Supplied records:
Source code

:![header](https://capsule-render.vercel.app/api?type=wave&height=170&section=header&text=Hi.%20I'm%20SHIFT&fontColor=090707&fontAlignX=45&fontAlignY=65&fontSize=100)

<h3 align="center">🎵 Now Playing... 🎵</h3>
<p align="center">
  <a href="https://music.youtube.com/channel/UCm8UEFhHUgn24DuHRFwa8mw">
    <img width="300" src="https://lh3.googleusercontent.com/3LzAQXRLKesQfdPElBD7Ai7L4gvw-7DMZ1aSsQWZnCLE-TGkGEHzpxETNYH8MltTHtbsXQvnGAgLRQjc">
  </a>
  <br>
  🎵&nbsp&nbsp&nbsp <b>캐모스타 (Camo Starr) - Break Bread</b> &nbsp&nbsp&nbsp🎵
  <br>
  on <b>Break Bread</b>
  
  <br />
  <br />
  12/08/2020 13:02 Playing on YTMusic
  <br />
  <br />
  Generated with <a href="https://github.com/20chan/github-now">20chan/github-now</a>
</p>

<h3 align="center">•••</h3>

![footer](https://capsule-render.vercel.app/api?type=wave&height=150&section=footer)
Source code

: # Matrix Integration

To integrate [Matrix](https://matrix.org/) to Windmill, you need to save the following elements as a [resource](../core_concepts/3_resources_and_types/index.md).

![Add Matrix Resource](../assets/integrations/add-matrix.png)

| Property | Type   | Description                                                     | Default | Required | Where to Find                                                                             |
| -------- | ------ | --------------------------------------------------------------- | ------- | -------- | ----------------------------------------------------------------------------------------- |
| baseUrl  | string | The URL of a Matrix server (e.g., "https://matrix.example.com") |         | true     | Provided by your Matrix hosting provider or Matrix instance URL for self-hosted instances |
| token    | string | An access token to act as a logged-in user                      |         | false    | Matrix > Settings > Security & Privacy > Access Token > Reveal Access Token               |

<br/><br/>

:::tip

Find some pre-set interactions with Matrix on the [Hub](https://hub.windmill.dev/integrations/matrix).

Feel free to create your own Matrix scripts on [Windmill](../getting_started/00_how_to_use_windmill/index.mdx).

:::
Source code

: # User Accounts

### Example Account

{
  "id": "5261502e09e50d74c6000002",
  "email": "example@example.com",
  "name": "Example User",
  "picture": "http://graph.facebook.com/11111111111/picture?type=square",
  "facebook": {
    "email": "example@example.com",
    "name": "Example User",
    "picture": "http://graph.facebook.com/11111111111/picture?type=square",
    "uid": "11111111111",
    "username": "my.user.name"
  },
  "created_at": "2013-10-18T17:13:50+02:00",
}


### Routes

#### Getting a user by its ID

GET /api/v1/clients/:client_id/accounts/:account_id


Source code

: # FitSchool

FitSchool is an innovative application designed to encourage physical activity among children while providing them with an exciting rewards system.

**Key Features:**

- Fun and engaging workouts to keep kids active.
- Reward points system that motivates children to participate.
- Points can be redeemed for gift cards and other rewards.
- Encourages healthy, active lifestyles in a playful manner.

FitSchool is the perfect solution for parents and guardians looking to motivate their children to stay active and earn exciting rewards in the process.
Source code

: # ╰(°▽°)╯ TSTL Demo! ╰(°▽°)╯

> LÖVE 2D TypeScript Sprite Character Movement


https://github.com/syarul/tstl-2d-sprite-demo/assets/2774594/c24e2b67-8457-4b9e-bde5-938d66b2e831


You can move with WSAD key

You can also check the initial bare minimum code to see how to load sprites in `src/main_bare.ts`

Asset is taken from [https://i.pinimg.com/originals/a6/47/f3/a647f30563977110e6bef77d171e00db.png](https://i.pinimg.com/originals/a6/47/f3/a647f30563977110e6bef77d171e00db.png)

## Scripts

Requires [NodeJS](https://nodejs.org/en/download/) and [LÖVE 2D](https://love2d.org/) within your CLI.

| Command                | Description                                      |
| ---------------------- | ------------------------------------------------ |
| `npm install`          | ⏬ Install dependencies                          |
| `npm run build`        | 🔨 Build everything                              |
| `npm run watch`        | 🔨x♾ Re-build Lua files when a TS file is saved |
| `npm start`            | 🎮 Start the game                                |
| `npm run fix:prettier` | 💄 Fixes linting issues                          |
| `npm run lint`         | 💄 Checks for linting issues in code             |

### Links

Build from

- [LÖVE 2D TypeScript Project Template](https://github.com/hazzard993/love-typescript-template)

Your goal:
Every line of the material must be returned exactly as it appears.

Answer box:
Source code

:![header](https://capsule-render.vercel.app/api?type=wave&height=170&section=header&text=Hi.%20I'm%20SHIFT&fontColor=090707&fontAlignX=45&fontAlignY=65&fontSize=100)

<h3 align="center">🎵 Now Playing... 🎵</h3>
<p align="center">
  <a href="https://music.youtube.com/channel/UCm8UEFhHUgn24DuHRFwa8mw">
    <img width="300" src="https://lh3.googleusercontent.com/3LzAQXRLKesQfdPElBD7Ai7L4gvw-7DMZ1aSsQWZnCLE-TGkGEHzpxETNYH8MltTHtbsXQvnGAgLRQjc">
  </a>
  <br>
  🎵&nbsp&nbsp&nbsp <b>캐모스타 (Camo Starr) - Break Bread</b> &nbsp&nbsp&nbsp🎵
  <br>
  on <b>Break Bread</b>
  
  <br />
  <br />
  12/08/2020 13:02 Playing on YTMusic
  <br />
  <br />
  Generated with <a href="https://github.com/20chan/github-now">20chan/github-now</a>
</p>

<h3 align="center">•••</h3>

![footer](https://capsule-render.vercel.app/api?type=wave&height=150&section=footer)
Source code

: # Matrix Integration

To integrate [Matrix](https://matrix.org/) to Windmill, you need to save the following elements as a [resource](../core_concepts/3_resources_and_types/index.md).

![Add Matrix Resource](../assets/integrations/add-matrix.png)

| Property | Type   | Description                                                     | Default | Required | Where to Find                                                                             |
| -------- | ------ | --------------------------------------------------------------- | ------- | -------- | ----------------------------------------------------------------------------------------- |
| baseUrl  | string | The URL of a Matrix server (e.g., "https://matrix.example.com") |         | true     | Provided by your Matrix hosting provider or Matrix instance URL for self-hosted instances |
| token    | string | An access token to act as a logged-in user                      |         | false    | Matrix > Settings > Security & Privacy > Access Token > Reveal Access Token               |

<br/><br/>

:::tip

Find some pre-set interactions with Matrix on the [Hub](https://hub.windmill.dev/integrations/matrix).

Feel free to create your own Matrix scripts on [Windmill](../getting_started/00_how_to_use_windmill/index.mdx).

:::
Source code

: # User Accounts

### Example Account

{
  "id": "5261502e09e50d74c6000002",
  "email": "example@example.com",
  "name": "Example User",
  "picture": "http://graph.facebook.com/11111111111/picture?type=square",
  "facebook": {
    "email": "example@example.com",
    "name": "Example User",
    "picture": "http://graph.facebook.com/11111111111/picture?type=square",
    "uid": "11111111111",
    "username": "my.user.name"
  },
  "created_at": "2013-10-18T17:13:50+02:00",
}


### Routes

#### Getting a user by its ID

GET /api/v1/clients/:client_id/accounts/:account_id


Source code

: # FitSchool

FitSchool is an innovative application designed to encourage physical activity among children while providing them with an exciting rewards system.

**Key Features:**

- Fun and engaging workouts to keep kids active.
- Reward points system that motivates children to participate.
- Points can be redeemed for gift cards and other rewards.
- Encourages healthy, active lifestyles in a playful manner.

FitSchool is the perfect solution for parents and guardians looking to motivate their children to stay active and earn exciting rewards in the process.
Source code

: # ╰(°▽°)╯ TSTL Demo! ╰(°▽°)╯

> LÖVE 2D TypeScript Sprite Character Movement


https://github.com/syarul/tstl-2d-sprite-demo/assets/2774594/c24e2b67-8457-4b9e-bde5-938d66b2e831


You can move with WSAD key

You can also check the initial bare minimum code to see how to load sprites in `src/main_bare.ts`

Asset is taken from [https://i.pinimg.com/originals/a6/47/f3/a647f30563977110e6bef77d171e00db.png](https://i.pinimg.com/originals/a6/47/f3/a647f30563977110e6bef77d171e00db.png)

## Scripts

Requires [NodeJS](https://nodejs.org/en/download/) and [LÖVE 2D](https://love2d.org/) within your CLI.

| Command                | Description                                      |
| ---------------------- | ------------------------------------------------ |
| `npm install`          | ⏬ Install dependencies                          |
| `npm run build`        | 🔨 Build everything                              |
| `npm run watch`        | 🔨x♾ Re-build Lua files when a TS file is saved |
| `npm start`            | 🎮 Start the game                                |
| `npm run fix:prettier` | 💄 Fixes linting issues                          |
| `npm run lint`         | 💄 Checks for linting issues in code             |

### Links

Build from

- [LÖVE 2D TypeScript Project Template](https://github.com/hazzard993/love-typescript-template)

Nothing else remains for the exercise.